Start of MATERIAL FOR THIS TASK

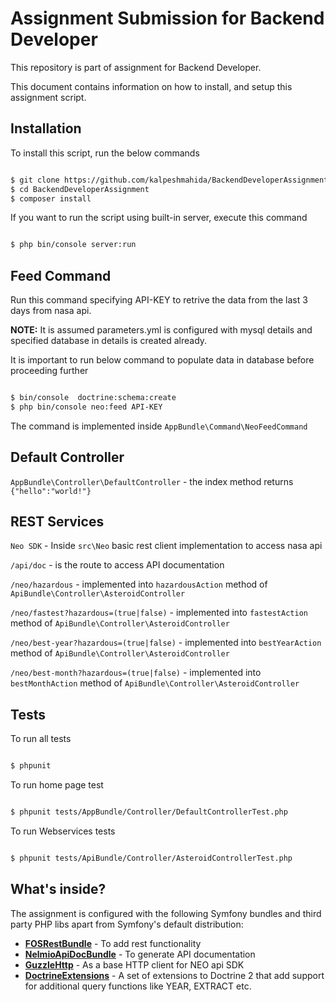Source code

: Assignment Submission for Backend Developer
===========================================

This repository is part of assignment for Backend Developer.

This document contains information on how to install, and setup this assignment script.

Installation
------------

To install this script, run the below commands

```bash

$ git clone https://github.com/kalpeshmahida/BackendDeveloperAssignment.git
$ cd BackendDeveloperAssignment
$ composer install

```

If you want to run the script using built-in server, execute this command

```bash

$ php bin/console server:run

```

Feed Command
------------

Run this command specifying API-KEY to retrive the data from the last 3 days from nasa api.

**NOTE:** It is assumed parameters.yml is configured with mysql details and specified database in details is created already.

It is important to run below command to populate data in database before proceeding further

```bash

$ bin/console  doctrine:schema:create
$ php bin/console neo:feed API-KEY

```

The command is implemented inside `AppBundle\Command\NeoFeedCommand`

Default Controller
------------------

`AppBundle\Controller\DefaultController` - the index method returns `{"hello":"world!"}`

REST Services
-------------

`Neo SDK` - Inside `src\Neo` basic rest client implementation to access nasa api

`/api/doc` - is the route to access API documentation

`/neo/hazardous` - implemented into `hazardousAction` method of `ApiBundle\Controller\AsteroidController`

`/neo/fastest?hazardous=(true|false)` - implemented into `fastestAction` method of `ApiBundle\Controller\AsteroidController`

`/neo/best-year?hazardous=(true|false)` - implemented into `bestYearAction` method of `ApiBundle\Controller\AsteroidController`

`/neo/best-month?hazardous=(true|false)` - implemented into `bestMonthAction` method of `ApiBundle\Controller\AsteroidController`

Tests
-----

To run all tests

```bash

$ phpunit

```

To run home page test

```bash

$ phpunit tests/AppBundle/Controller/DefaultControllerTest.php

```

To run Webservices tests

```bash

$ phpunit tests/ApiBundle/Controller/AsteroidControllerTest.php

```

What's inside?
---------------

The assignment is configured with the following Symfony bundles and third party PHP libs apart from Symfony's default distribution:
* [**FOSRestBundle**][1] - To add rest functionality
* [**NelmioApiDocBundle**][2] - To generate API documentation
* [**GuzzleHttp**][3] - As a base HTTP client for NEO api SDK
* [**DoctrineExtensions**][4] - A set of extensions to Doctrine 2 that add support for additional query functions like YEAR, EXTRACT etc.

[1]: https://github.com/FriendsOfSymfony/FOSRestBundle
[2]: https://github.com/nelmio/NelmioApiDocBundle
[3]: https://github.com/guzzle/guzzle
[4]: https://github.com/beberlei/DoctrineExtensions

End of MATERIAL FOR THIS TASK

(WHAT TO WORK ON):
Restate each line above exactly, keeping pictures out.

(RESPONSE TO THE EXERCISE):
Source code

: Assignment Submission for Backend Developer
===========================================

This repository is part of assignment for Backend Developer.

This document contains information on how to install, and setup this assignment script.

Installation
------------

To install this script, run the below commands

```bash

$ git clone https://github.com/kalpeshmahida/BackendDeveloperAssignment.git
$ cd BackendDeveloperAssignment
$ composer install

```

If you want to run the script using built-in server, execute this command

```bash

$ php bin/console server:run

```

Feed Command
------------

Run this command specifying API-KEY to retrive the data from the last 3 days from nasa api.

**NOTE:** It is assumed parameters.yml is configured with mysql details and specified database in details is created already.

It is important to run below command to populate data in database before proceeding further

```bash

$ bin/console  doctrine:schema:create
$ php bin/console neo:feed API-KEY

```

The command is implemented inside `AppBundle\Command\NeoFeedCommand`

Default Controller
------------------

`AppBundle\Controller\DefaultController` - the index method returns `{"hello":"world!"}`

REST Services
-------------

`Neo SDK` - Inside `src\Neo` basic rest client implementation to access nasa api

`/api/doc` - is the route to access API documentation

`/neo/hazardous` - implemented into `hazardousAction` method of `ApiBundle\Controller\AsteroidController`

`/neo/fastest?hazardous=(true|false)` - implemented into `fastestAction` method of `ApiBundle\Controller\AsteroidController`

`/neo/best-year?hazardous=(true|false)` - implemented into `bestYearAction` method of `ApiBundle\Controller\AsteroidController`

`/neo/best-month?hazardous=(true|false)` - implemented into `bestMonthAction` method of `ApiBundle\Controller\AsteroidController`

Tests
-----

To run all tests

```bash

$ phpunit

```

To run home page test

```bash

$ phpunit tests/AppBundle/Controller/DefaultControllerTest.php

```

To run Webservices tests

```bash

$ phpunit tests/ApiBundle/Controller/AsteroidControllerTest.php

```

What's inside?
---------------

The assignment is configured with the following Symfony bundles and third party PHP libs apart from Symfony's default distribution:
* [**FOSRestBundle**][1] - To add rest functionality
* [**NelmioApiDocBundle**][2] - To generate API documentation
* [**GuzzleHttp**][3] - As a base HTTP client for NEO api SDK
* [**DoctrineExtensions**][4] - A set of extensions to Doctrine 2 that add support for additional query functions like YEAR, EXTRACT etc.

[1]: https://github.com/FriendsOfSymfony/FOSRestBundle
[2]: https://github.com/nelmio/NelmioApiDocBundle
[3]: https://github.com/guzzle/guzzle
[4]: https://github.com/beberlei/DoctrineExtensions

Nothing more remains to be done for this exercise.